David Wright is officially the captain of the Mets. Since about 2006 he has been destined to take over this team and be the captain.  He has filled the role without the official title for what seems like his entire career.  It is great that the Mets made it official.  It is even better that there is no reason for Wright to change now that he has the title.

David Wright made his Major League debut in 2004.  He has seen the Mets rise to the top with the signings of Pedro Martinez and Carlos Beltran.  He got his first playoff experience in 2006 when he had not even been in the big leagues for three full seasons.  He was in the middle of the great start the Mets got off to in 2007.  He was there for the abysmal ending of not only that season but also the closing of Shea Stadium in 2008.  He came close to being one of about three players not to visit the disabled list in 2009, only to be deterred by forces well beyond his control.  And he worked so hard to come back from the terrifying beaning and spent 2010 frustratingly searching for the player that had seemingly disappeared.

David is the one who played through a broken back in 2011.  He played through a broken finger in 2012.  He has been through every possible event a baseball player can experience.  He just barely tasted success before the Mets fell back down.  Now the team seems poised to build back up to that success.

But this time it will be different for Wright.  This time he will be leader.  In 2006 it was about David and Jose Reyes being the young guys and making sure they didn’t get spoiled by so much early success.  Carlos Beltran and Carlos Delgado were the leaders.  In 2013, 2014, 2015, and beyond it will be about David Wright teaching Ike Davis, Travis d’Arnaud, Matt Harvey, and Zack Wheeler.
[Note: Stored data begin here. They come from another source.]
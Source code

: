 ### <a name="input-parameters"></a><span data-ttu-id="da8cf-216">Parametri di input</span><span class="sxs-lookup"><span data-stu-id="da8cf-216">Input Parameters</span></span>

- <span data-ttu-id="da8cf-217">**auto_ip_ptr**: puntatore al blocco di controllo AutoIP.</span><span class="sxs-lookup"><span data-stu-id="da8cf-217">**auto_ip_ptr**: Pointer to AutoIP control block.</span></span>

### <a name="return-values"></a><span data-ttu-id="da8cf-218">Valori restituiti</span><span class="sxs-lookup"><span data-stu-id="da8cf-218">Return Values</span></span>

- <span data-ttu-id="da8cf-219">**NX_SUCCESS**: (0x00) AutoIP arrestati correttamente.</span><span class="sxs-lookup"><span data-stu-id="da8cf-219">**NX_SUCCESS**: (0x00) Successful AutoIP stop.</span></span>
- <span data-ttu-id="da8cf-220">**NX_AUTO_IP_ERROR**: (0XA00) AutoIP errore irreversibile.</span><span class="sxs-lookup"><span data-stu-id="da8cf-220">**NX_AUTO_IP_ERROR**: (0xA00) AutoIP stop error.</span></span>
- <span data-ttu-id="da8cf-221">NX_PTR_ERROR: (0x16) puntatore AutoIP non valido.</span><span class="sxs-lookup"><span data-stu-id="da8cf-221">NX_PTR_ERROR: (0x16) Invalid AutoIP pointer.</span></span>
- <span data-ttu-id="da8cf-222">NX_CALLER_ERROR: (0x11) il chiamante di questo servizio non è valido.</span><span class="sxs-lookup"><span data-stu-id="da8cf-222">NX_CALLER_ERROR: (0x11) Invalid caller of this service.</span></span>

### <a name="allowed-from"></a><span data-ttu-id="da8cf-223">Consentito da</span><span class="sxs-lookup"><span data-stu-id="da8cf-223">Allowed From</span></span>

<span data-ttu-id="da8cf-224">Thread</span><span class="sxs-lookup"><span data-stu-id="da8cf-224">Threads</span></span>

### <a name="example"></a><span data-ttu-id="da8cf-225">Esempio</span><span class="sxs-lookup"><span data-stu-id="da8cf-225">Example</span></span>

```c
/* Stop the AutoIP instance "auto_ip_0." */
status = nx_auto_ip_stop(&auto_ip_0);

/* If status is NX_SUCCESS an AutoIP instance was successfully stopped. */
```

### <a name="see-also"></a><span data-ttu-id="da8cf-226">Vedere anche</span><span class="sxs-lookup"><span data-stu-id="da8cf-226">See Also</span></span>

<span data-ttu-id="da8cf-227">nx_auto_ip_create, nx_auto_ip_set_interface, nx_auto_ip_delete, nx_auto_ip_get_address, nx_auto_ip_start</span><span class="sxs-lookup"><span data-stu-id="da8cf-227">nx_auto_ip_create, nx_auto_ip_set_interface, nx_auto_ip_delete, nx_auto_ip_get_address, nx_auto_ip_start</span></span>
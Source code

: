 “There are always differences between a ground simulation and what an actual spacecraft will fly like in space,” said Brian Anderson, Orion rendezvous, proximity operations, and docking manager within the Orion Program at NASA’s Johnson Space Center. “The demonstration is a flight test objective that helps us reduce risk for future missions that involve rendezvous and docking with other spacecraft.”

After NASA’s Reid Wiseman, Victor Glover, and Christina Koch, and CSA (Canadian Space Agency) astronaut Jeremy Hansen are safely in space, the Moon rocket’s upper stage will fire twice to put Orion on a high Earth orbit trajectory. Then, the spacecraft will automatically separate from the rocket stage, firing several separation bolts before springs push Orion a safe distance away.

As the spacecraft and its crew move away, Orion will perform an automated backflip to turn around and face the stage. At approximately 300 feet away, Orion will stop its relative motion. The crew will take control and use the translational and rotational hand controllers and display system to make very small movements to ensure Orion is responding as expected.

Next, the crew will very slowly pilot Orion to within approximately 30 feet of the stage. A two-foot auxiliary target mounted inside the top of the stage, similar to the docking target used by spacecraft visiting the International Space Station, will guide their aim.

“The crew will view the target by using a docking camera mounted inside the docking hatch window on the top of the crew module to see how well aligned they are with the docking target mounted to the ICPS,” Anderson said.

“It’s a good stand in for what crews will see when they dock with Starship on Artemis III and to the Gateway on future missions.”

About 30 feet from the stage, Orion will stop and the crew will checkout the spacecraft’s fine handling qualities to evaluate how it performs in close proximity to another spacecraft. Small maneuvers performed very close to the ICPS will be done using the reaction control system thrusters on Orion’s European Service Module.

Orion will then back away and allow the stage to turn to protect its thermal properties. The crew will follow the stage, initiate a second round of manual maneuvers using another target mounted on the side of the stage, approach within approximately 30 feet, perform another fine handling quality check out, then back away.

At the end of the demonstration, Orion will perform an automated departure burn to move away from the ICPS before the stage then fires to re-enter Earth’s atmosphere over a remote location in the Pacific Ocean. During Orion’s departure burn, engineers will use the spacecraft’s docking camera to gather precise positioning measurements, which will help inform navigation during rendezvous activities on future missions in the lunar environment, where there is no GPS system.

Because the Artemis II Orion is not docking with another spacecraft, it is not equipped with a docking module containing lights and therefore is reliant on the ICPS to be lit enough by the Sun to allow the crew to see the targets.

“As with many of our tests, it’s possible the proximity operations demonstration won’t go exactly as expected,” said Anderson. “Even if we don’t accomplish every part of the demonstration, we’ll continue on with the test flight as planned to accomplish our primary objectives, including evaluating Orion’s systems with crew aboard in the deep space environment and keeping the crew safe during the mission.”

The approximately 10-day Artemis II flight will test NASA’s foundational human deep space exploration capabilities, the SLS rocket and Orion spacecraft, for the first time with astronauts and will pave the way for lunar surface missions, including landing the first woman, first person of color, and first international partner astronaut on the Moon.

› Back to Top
One can argue that David Wright has been leading this team forever and he should have been named captain last year or the year before or on some random Wednesday in August of any year.  However, I think the Mets did a good job naming him captain this year.  They are turning a corner, building a winning team from the bottom up.  They didn’t have a captain in 2006, 2007, and 2008.  Those teams didn’t have one veteran to build around.  They were teams full of veterans, playing to add to their already successful track records.  Singling out one leader would’ve been impossible.

It would have been wrong to name Wright the captain when the veterans of those teams were around.  He was still learning from them and going through struggles alongside them.  Now that David is the veteran, the one who has been on the team and around the changes, it makes sense to give him the official delegation.  I don’t see this changing the way Mr. Wright goes about his work in any way.  It is more of an acknowledgement of all he has done for the organization than an indication of new responsibilities.

When, not if, this group of players finds success everybody will know it is David Wright’s team.  The long term contract and captaincy prove everyone, from the top to the bottom of the Mets organization, knows that.